WHAT YOU NEED TO DO: Filter the records below, keeping only lines with the string "begin".
(AVAILABLE RECORDS Opens)
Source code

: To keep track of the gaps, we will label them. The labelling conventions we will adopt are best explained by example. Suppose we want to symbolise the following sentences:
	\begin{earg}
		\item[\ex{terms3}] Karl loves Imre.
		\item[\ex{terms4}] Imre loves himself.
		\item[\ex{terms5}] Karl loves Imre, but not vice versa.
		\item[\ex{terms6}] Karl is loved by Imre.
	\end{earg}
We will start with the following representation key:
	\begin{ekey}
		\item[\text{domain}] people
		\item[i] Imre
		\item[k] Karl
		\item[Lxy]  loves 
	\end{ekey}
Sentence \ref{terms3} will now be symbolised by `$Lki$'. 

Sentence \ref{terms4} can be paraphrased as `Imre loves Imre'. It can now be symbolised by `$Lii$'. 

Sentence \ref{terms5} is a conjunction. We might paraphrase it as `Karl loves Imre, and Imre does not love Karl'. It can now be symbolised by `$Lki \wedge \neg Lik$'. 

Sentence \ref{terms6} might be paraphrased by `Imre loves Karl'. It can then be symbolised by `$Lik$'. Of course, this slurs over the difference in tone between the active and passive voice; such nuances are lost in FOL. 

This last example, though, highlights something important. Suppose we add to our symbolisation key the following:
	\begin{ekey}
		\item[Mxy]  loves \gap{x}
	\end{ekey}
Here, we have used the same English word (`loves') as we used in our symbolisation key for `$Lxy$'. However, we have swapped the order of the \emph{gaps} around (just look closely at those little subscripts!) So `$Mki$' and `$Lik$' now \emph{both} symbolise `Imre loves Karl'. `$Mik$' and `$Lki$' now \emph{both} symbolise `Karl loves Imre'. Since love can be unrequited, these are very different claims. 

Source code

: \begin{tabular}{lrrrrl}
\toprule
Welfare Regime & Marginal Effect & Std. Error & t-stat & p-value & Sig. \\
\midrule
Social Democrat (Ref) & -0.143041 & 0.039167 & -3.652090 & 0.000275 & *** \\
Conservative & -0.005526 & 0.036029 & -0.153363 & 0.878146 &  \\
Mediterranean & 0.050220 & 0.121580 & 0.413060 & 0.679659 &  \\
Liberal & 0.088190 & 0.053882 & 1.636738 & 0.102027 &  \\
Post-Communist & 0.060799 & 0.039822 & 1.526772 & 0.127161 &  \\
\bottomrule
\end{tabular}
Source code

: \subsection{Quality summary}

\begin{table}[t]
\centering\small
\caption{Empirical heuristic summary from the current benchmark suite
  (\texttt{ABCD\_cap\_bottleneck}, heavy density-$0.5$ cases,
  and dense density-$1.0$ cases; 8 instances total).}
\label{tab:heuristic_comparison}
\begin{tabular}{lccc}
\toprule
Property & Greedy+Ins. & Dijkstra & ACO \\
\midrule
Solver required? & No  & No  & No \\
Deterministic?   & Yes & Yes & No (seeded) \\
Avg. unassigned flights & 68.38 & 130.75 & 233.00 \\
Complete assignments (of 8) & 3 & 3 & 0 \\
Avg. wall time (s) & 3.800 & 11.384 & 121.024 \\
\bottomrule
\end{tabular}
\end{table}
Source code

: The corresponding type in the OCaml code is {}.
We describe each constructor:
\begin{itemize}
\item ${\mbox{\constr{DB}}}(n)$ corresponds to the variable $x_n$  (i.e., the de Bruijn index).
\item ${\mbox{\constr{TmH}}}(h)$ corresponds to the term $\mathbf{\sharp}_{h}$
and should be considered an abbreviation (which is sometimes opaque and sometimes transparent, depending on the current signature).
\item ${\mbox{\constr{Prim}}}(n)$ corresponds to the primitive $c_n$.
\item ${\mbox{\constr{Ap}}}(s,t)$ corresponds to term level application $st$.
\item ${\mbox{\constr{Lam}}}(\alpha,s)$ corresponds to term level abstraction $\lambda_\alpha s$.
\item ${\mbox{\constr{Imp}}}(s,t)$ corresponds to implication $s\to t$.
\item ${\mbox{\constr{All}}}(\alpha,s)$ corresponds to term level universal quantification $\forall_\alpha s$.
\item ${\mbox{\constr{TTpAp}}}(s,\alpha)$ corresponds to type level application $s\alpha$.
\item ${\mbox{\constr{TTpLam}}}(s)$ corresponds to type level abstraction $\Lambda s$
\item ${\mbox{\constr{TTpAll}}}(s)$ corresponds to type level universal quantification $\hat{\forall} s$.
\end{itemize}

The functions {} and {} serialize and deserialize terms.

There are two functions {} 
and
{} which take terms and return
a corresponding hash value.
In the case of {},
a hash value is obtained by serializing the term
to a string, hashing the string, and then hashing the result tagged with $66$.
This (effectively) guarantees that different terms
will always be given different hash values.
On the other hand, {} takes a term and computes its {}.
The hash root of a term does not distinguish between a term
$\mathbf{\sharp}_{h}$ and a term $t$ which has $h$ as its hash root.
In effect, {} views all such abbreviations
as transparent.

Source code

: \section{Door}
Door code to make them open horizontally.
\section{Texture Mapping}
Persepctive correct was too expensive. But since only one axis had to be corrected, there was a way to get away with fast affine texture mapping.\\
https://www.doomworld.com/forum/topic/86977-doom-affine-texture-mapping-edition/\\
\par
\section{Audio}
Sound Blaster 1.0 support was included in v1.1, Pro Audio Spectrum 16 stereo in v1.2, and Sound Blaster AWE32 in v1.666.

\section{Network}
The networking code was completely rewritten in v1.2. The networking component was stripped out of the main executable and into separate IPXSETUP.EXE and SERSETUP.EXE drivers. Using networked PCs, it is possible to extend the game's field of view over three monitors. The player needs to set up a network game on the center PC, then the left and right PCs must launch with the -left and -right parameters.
(AVAILABLE RECORDS Closes)
SOLUTION:
	\begin{earg}
	\begin{ekey}
	\begin{ekey}
: \begin{tabular}{lrrrrl}
\begin{table}[t]
\begin{tabular}{lccc}
\begin{itemize}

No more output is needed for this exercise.